Pierre Larousse s’associe avec Augustin Boyer, qui aurait été un temps voyageur de commerce pour un éditeur parisien, et les deux fondent une "librairie classique", c’est-à-dire ne vendant que des livres destinés aux classes. En 1852, elle ouvre à Paris dans une petite voie perpendiculaire au boulevard Saint-Michel, au 2, rue Pierre-Sarrazin, près de la librairie Hachette alors au numéro 12 de la même rue, et juste en face de l’actuelle librairie Gibert Joseph.
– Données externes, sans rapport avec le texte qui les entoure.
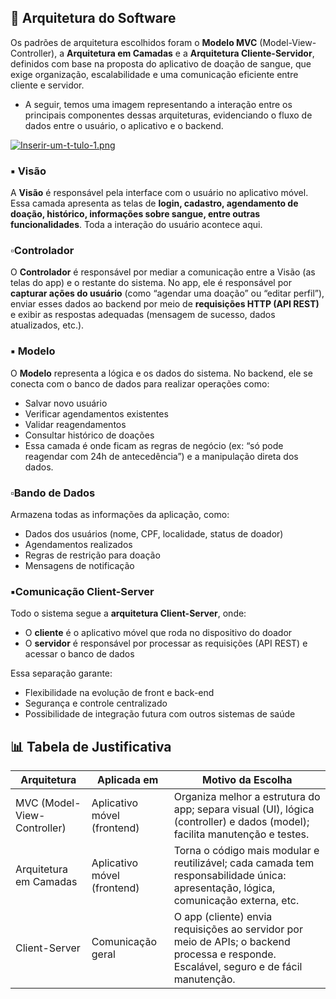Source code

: ## 📐 Arquitetura do Software 

 Os padrões de arquitetura escolhidos foram o **Modelo MVC** (Model-View-Controller), a **Arquitetura em Camadas** e a **Arquitetura Cliente-Servidor**, definidos com base na proposta do aplicativo de doação de sangue, que exige organização, escalabilidade e uma comunicação eficiente entre cliente e servidor.

- A seguir, temos uma imagem representando a interação entre os principais componentes dessas arquiteturas, evidenciando o fluxo de dados entre o usuário, o aplicativo e o backend.

[![Inserir-um-t-tulo-1.png](https://i.postimg.cc/2y4h0Ctp/Inserir-um-t-tulo-1.png)](https://postimg.cc/XBYrJ63x)

### ▪️ Visão

A **Visão** é responsável pela interface com o usuário no aplicativo móvel.
Essa camada apresenta as telas de **login, cadastro, agendamento de doação, histórico, informações sobre sangue, entre outras funcionalidades**.
Toda a interação do usuário acontece aqui.

### ▫️Controlador 

O **Controlador** é responsável por mediar a comunicação entre a Visão (as telas do app) e o restante do sistema.
No app, ele é responsável por **capturar ações do usuário** (como “agendar uma doação” ou “editar perfil”), enviar esses dados ao backend por meio de **requisições HTTP (API REST)** e exibir as respostas adequadas (mensagem de sucesso, dados atualizados, etc.).

### ▪️ Modelo

O **Modelo** representa a lógica e os dados do sistema.
No backend, ele se conecta com o banco de dados para realizar operações como:

- Salvar novo usuário
- Verificar agendamentos existentes
- Validar reagendamentos
- Consultar histórico de doações
- Essa camada é onde ficam as regras de negócio (ex: “só pode reagendar com 24h de antecedência”) e a manipulação direta dos dados.

###  ▫️Bando de Dados

Armazena todas as informações da aplicação, como:

- Dados dos usuários (nome, CPF, localidade, status de doador)
- Agendamentos realizados
- Regras de restrição para doação
- Mensagens de notificação

### ▪️Comunicação Client-Server

Todo o sistema segue a **arquitetura Client-Server**, onde:

- O **cliente** é o aplicativo móvel que roda no dispositivo do doador
- O **servidor** é responsável por processar as requisições (API REST) e acessar o banco de dados

Essa separação garante:

- Flexibilidade na evolução de front e back-end
- Segurança e controle centralizado
- Possibilidade de integração futura com outros sistemas de saúde

## 📊 Tabela de Justificativa 

|Arquitetura|Aplicada em|Motivo da Escolha|
|-|-|-|
|MVC (Model-View-Controller)|Aplicativo móvel (frontend)|Organiza melhor a estrutura do app; separa visual (UI), lógica (controller) e dados (model); facilita manutenção e testes.|
|Arquitetura em Camadas|	Aplicativo móvel (frontend)|	Torna o código mais modular e reutilizável; cada camada tem responsabilidade única: apresentação, lógica, comunicação externa, etc.|
|Client-Server|Comunicação geral|O app (cliente) envia requisições ao servidor por meio de APIs; o backend processa e responde. Escalável, seguro e de fácil manutenção.|
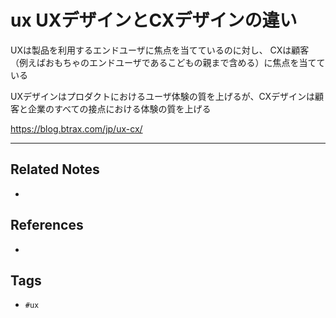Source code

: # ux UXデザインとCXデザインの違い
UXは製品を利用するエンドユーザに焦点を当てているのに対し、
CXは顧客（例えばおもちゃのエンドユーザであるこどもの親まで含める）に焦点を当てている

UXデザインはプロダクトにおけるユーザ体験の質を上げるが、CXデザインは顧客と企業のすべての接点における体験の質を上げる

https://blog.btrax.com/jp/ux-cx/

---
## Related Notes
- 

## References
- 

## Tags
- `#ux`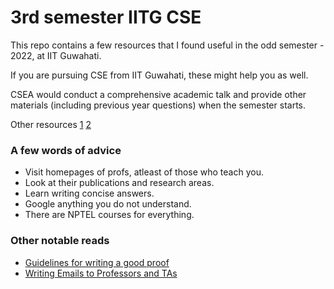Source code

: # 3rd semester IITG CSE

This repo contains a few resources that I found useful in the odd semester - 2022, at IIT Guwahati.

If you are pursuing CSE from IIT Guwahati, these might help you as well.

CSEA would conduct a comprehensive academic talk and provide other materials (including previous year questions) when the semester starts.

Other resources [1](https://github.com/ktk53x/Course_Material) [2](https://drive.google.com/drive/folders/1-QFZeJuliaK__VQyYtNdI1P7eLEHkWtg)

### A few words of advice
 - Visit homepages of profs, atleast of those who teach you.
 - Look at their publications and research areas.
 - Learn writing concise answers.
 - Google anything you do not understand. 
 - There are NPTEL courses for everything.

### Other notable reads 
 - [Guidelines for writing a good proof](https://www.cse.iitd.ac.in/~bagchi/courses/COL202_19-20/guidelines-for-writing-a-proof-2019.html)
 - [Writing Emails to Professors and TAs](https://www.bu.edu/com/files/2021/11/WC_emails_to_profs_and_TAs.pdf)
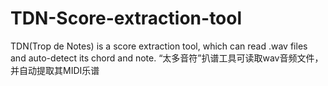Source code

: # TDN-Score-extraction-tool
TDN(Trop de Notes) is a score extraction tool, which can read  .wav files and auto-detect its chord and note.
“太多音符”扒谱工具可读取wav音频文件，并自动提取其MIDI乐谱
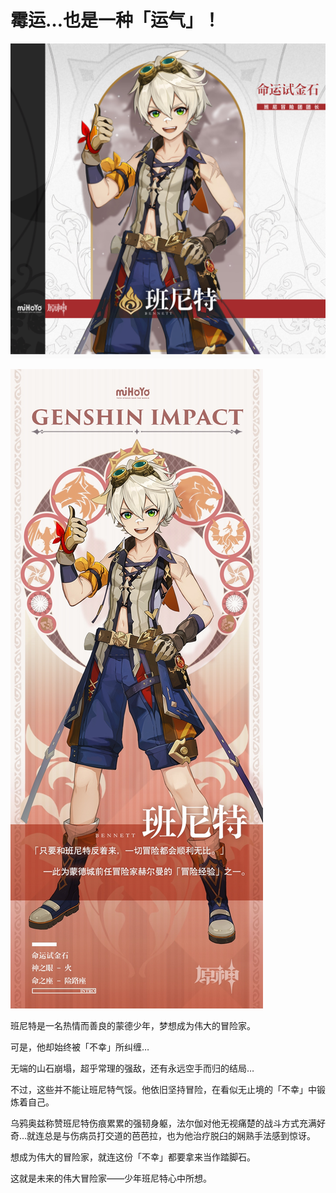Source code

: # 霉运…也是一种「运气」！

![BENNETT-班尼特](./../B方形卡/BENNETT-班尼特.jpg)

![BENNETT-班尼特](./../C立绘/BENNETT-班尼特.jpg)

班尼特是一名热情而善良的蒙德少年，梦想成为伟大的冒险家。

可是，他却始终被「不幸」所纠缠…

无端的山石崩塌，超乎常理的强敌，还有永远空手而归的结局…

不过，这些并不能让班尼特气馁。他依旧坚持冒险，在看似无止境的「不幸」中锻炼着自己。

乌鸦奥兹称赞班尼特伤痕累累的强韧身躯，法尔伽对他无视痛楚的战斗方式充满好奇…就连总是与伤病员打交道的芭芭拉，也为他治疗脱臼的娴熟手法感到惊讶。

想成为伟大的冒险家，就连这份「不幸」都要拿来当作踏脚石。

这就是未来的伟大冒险家——少年班尼特心中所想。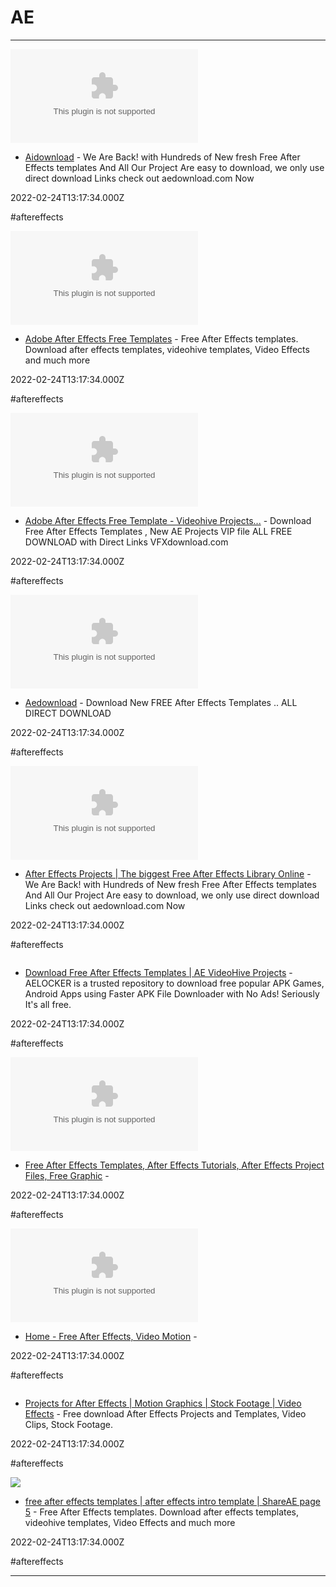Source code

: # AE

---

![](https://rdl.ink/render/https%3A%2F%2Faidownload.com)

- [Aidownload](https://aidownload.com) - We Are Back! with Hundreds of New fresh Free After Effects templates And All Our Project Are easy to download, we only use direct download Links check out aedownload.com Now

2022-02-24T13:17:34.000Z

#aftereffects

![](https://rdl.ink/render/https%3A%2F%2Fshareae.com)

- [Adobe After Effects Free Templates](https://shareae.com) - Free After Effects templates. Download after effects templates, videohive templates, Video Effects and much more

2022-02-24T13:17:34.000Z

#aftereffects

![](https://rdl.ink/render/https%3A%2F%2Fvfxdownload.com)

- [Adobe After Effects&nbsp;Free&nbsp;Template - Videohive Projects...](https://vfxdownload.com) - Download Free After Effects Templates , New AE Projects VIP file ALL FREE DOWNLOAD with Direct Links  VFXdownload.com

2022-02-24T13:17:34.000Z

#aftereffects

![](https://rdl.ink/render/https%3A%2F%2Faedownloadpro.com)

- [Aedownload](https://aedownloadpro.com) - Download New FREE After Effects Templates .. ALL DIRECT DOWNLOAD

2022-02-24T13:17:34.000Z

#aftereffects

![](https://rdl.ink/render/https%3A%2F%2Faedownload.com)

- [After Effects Projects | The biggest Free After Effects Library Online](https://aedownload.com) - We Are Back! with Hundreds of New fresh Free After Effects templates And All Our Project Are easy to download, we only use direct download Links check out aedownload.com Now

2022-02-24T13:17:34.000Z

#aftereffects

![]()

- [Download Free After Effects Templates | AE VideoHive Projects](https://aelocker.com) - AELOCKER is a trusted repository to download free popular APK Games, Android Apps using Faster APK File Downloader with No Ads! Seriously It's all free.

2022-02-24T13:17:34.000Z

#aftereffects

![](https://rdl.ink/render/https%3A%2F%2Ffreeaftereffect.blogspot.com)

- [Free After Effects Templates, After Effects Tutorials, After Effects Project Files, Free Graphic](https://freeaftereffect.blogspot.com) - 

2022-02-24T13:17:34.000Z

#aftereffects

![](https://rdl.ink/render/https%3A%2F%2Faeriver.com)

- [Home - Free After Effects, Video Motion](https://aeriver.com) - 

2022-02-24T13:17:34.000Z

#aftereffects

![]()

- [Projects for After Effects | Motion Graphics | Stock Footage | Video Effects](https://videoswarm.net) - Free download After Effects Projects and Templates, Video Clips, Stock Footage.

2022-02-24T13:17:34.000Z

#aftereffects

![](https://rdl.ink/render/https%3A%2F%2Fwww.shareae.com%2Fpage%2F5)

- [free after effects templates | after effects intro template | ShareAE page 5](https://www.shareae.com/page/5) - Free After Effects templates. Download after effects templates, videohive templates, Video Effects and much more

2022-02-24T13:17:34.000Z

#aftereffects

---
Le succès des manuels de Pierre Larousse, fondé sur une pédagogie active et non sur le rabâchage de mémoire, assure la prospérité de la jeune maison, qui déménage en 1856 dans un hôtel particulier au 49 de la rue Saint-André-des-Arts. L’extraordinaire puissance de travail qui impressionnera quelques années plus tard le visiteur dans ces bureaux est déjà à l’œuvre, l’auteur Pierre Larousse lui-même produisant une grande partie des livres de l’éditeur.

Cependant, le Grand dictionnaire universel, qu’il démarre en 1863, provoque la séparation d’avec son associé. De trois volumes au départ, le projet enfle : il se terminera à 15 volumes. L’ardente volonté de dominer le Littré, publié par Hachette, peut expliquer cette ambition dévorante. Augustin Boyer est persuadé que la société va s’y perdre. Il reprend ses parts et conserve la librairie, tandis que Pierre Larousse investit dans une imprimerie pour maîtriser au mieux la qualité de la fabrication. Il l’installera rue du Montparnasse, fixant là aussi les nouveaux bureaux de sa maison, où ils se trouvent toujours. Pour financer son projet, il lance une souscription et une édition en fascicules, appliquant au départ des tarifs trop bas, qu’il devra remonter. La vente par courtage prendra le relais, une fois la série achevée.

Partis pris assumés

Si énergique et organisé qu’il soit pour diriger son équipe et superviser la production de centaines d’auteurs, l’éditeur s’épuisera à la tâche. Il est victime d’un premier accident cérébral en 1867, puis, en 1871, d’un second qui le laisse très affaibli. Mais le travail est assez avancé pour que sa veuve et son neveu bouclent les derniers volumes dix-huit mois après son décès. Deux suppléments paraîtront en 1878 et 1890. La richesse extraordinaire de cette encyclopédie, son style chaleureux, ses anecdotes, ses partis pris assumés lui donnent un ton unique, s’enthousiasme toujours le lexicologue Jean Pruvost, professeur émérite à l’université de Cergy-Pontoise. Les digressions parfois baroques ou la subjectivité de certains articles provoqueront aussi la joie moqueuse ou l’indignation outrée de lecteurs au XXIe siècle (1). Ce monument assure aussi la réputation de la maison dans ce segment, d’où aucun concurrent ne la délogera. En dépit d’une mise à l’index du Vatican, "il s’en est vendu au moins 100 000 exemplaires, et la commercialisation a duré jusqu’au début des années 1930", rappelle Jean-Yves Mollier. Le Grand dictionnaire universel du XIXe siècle est aujourd’hui disponible sur Gallica, entièrement numérisé, et on le trouve aussi au complet chez des libraires d’ancien, au cours moyen d’environ 1 200 euros. C’est moitié moins cher que son prix de lancement, à 600 francs de l’époque, soit 2 700 euros actuels; selon l’Histoire de la librairie Larousse. Mais cette énergie investie dans l’encyclopédie manque à la production scolaire, que la maison devra relancer face aux concurrents, stimulés par un marché en pleine expansion grâce aux lois Ferry.

(1) Voir Pierre Larousse, Comment asphyxier un éléphant ? 365 questions essentielles pour la vie de tous les jours, Tallandier, 2005.